ACTIVITY = For the entries below, the expected answer is the line with "whenever I want to code this game", the line with "4. 填充的颜色和当地的天气相对应，并且可以查询所有天气图例", and every line between them, exactly as written, and nothing more.

================

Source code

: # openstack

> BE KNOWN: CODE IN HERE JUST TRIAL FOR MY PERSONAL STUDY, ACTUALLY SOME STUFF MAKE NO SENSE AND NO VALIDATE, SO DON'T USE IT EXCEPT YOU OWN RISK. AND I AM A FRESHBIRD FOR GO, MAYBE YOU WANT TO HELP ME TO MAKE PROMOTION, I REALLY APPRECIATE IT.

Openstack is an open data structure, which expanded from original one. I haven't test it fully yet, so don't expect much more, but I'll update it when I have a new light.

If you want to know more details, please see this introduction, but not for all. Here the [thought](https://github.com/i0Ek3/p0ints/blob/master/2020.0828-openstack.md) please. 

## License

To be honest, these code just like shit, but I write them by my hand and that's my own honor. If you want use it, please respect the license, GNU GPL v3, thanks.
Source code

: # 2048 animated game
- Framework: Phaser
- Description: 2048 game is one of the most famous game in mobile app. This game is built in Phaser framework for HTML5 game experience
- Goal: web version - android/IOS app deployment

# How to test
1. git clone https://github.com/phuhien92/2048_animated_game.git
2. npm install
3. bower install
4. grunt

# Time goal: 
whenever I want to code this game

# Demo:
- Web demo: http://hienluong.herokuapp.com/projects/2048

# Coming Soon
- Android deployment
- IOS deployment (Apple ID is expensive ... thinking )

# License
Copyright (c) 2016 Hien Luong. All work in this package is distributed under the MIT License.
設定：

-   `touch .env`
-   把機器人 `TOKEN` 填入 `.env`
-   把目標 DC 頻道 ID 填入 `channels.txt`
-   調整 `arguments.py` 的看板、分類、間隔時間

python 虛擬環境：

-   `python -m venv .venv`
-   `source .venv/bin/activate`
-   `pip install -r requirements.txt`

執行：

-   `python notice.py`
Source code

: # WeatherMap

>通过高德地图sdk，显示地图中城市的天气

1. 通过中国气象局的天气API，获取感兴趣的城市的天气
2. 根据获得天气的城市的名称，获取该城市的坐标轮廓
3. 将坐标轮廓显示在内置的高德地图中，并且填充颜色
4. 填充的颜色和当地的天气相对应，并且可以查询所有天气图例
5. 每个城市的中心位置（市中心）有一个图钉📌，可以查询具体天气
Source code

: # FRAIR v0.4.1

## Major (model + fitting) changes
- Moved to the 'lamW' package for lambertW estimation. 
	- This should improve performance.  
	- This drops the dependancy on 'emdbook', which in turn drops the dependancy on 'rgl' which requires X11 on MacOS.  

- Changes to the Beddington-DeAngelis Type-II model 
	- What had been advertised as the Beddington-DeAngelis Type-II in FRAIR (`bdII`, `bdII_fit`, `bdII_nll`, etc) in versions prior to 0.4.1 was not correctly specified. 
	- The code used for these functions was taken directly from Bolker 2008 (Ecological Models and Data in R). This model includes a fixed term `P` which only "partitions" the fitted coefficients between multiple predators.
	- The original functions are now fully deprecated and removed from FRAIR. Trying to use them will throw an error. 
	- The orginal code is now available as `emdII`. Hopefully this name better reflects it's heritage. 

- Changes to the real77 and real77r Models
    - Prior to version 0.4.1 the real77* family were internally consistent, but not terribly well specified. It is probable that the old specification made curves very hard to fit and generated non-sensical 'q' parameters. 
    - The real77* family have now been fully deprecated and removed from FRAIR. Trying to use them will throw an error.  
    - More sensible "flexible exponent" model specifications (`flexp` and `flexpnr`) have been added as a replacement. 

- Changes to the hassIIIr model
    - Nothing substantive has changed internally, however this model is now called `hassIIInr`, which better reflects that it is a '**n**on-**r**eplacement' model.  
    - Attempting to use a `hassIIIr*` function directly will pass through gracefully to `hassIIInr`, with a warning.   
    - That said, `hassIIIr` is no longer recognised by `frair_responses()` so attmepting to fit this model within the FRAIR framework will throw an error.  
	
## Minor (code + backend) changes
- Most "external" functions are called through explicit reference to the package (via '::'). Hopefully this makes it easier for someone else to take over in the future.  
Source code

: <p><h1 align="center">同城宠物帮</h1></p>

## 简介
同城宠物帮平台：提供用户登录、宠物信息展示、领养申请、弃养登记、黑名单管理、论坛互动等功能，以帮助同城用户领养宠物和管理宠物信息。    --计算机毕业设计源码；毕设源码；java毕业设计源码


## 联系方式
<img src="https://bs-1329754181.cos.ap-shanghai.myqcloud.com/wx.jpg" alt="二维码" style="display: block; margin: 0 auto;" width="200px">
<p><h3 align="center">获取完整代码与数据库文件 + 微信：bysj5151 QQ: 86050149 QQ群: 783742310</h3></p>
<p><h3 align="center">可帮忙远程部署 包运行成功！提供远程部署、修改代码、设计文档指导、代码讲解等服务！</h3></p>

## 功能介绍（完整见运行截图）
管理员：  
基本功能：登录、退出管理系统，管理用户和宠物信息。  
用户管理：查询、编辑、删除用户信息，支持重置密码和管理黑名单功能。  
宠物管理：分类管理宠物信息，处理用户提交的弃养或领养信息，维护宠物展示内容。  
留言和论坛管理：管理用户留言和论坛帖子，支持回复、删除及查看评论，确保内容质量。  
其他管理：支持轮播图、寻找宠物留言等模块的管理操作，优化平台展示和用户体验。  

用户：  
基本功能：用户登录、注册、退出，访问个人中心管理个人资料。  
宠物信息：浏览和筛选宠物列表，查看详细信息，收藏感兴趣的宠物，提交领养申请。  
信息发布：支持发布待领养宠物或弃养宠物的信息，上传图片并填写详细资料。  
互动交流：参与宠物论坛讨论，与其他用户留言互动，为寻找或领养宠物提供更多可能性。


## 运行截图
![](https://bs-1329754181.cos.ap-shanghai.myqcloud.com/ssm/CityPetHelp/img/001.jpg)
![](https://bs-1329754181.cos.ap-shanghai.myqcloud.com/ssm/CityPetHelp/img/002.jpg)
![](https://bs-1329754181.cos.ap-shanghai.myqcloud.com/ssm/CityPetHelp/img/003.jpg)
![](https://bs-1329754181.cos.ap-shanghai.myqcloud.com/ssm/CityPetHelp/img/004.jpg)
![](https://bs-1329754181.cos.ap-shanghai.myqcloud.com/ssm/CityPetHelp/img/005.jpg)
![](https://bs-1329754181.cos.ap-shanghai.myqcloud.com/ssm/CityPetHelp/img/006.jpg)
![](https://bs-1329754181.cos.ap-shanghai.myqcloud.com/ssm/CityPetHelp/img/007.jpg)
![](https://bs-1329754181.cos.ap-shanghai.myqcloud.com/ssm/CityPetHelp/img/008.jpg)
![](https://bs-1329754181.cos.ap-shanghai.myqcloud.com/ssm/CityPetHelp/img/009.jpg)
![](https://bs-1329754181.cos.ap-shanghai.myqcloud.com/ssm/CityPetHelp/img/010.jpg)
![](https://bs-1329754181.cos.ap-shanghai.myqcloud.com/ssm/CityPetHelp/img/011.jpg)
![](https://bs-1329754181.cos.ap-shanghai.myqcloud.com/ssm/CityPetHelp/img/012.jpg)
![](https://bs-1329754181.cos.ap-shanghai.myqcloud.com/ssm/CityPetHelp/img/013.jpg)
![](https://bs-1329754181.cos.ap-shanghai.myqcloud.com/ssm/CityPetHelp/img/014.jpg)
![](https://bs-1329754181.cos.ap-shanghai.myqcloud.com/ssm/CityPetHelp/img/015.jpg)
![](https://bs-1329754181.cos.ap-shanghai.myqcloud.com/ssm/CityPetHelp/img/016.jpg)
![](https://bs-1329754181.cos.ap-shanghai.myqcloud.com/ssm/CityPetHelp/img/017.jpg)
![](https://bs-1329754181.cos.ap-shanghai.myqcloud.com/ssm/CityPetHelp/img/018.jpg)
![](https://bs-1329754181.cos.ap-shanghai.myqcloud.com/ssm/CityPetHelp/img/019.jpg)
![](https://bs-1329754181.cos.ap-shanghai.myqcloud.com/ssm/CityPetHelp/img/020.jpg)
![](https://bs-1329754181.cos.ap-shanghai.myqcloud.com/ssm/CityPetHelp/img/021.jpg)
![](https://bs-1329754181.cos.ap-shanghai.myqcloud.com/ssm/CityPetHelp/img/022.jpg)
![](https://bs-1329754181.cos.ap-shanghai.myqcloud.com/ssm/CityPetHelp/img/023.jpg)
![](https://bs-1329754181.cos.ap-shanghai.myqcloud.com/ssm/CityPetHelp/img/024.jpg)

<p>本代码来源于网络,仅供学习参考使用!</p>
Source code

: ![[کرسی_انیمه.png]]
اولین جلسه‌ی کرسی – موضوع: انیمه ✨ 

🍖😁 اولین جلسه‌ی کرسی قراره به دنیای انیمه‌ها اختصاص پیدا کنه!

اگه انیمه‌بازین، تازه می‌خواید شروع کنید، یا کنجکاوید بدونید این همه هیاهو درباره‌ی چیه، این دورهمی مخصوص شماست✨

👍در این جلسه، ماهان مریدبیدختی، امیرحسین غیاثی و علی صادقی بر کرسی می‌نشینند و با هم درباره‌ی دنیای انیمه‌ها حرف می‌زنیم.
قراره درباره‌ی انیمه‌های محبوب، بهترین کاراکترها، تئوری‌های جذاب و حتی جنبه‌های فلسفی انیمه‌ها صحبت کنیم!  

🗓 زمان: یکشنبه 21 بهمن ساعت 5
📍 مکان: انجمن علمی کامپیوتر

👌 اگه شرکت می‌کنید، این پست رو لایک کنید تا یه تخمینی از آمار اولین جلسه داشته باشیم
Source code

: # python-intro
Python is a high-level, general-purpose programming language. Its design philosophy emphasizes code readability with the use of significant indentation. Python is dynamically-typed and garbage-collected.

================

EXERCISE RESULT =
whenever I want to code this game

# Demo:
- Web demo: http://hienluong.herokuapp.com/projects/2048

# Coming Soon
- Android deployment
- IOS deployment (Apple ID is expensive ... thinking )

# License
Copyright (c) 2016 Hien Luong. All work in this package is distributed under the MIT License.
設定：

-   `touch .env`
-   把機器人 `TOKEN` 填入 `.env`
-   把目標 DC 頻道 ID 填入 `channels.txt`
-   調整 `arguments.py` 的看板、分類、間隔時間

python 虛擬環境：

-   `python -m venv .venv`
-   `source .venv/bin/activate`
-   `pip install -r requirements.txt`

執行：

-   `python notice.py`
Source code

: # WeatherMap

>通过高德地图sdk，显示地图中城市的天气

1. 通过中国气象局的天气API，获取感兴趣的城市的天气
2. 根据获得天气的城市的名称，获取该城市的坐标轮廓
3. 将坐标轮廓显示在内置的高德地图中，并且填充颜色
4. 填充的颜色和当地的天气相对应，并且可以查询所有天气图例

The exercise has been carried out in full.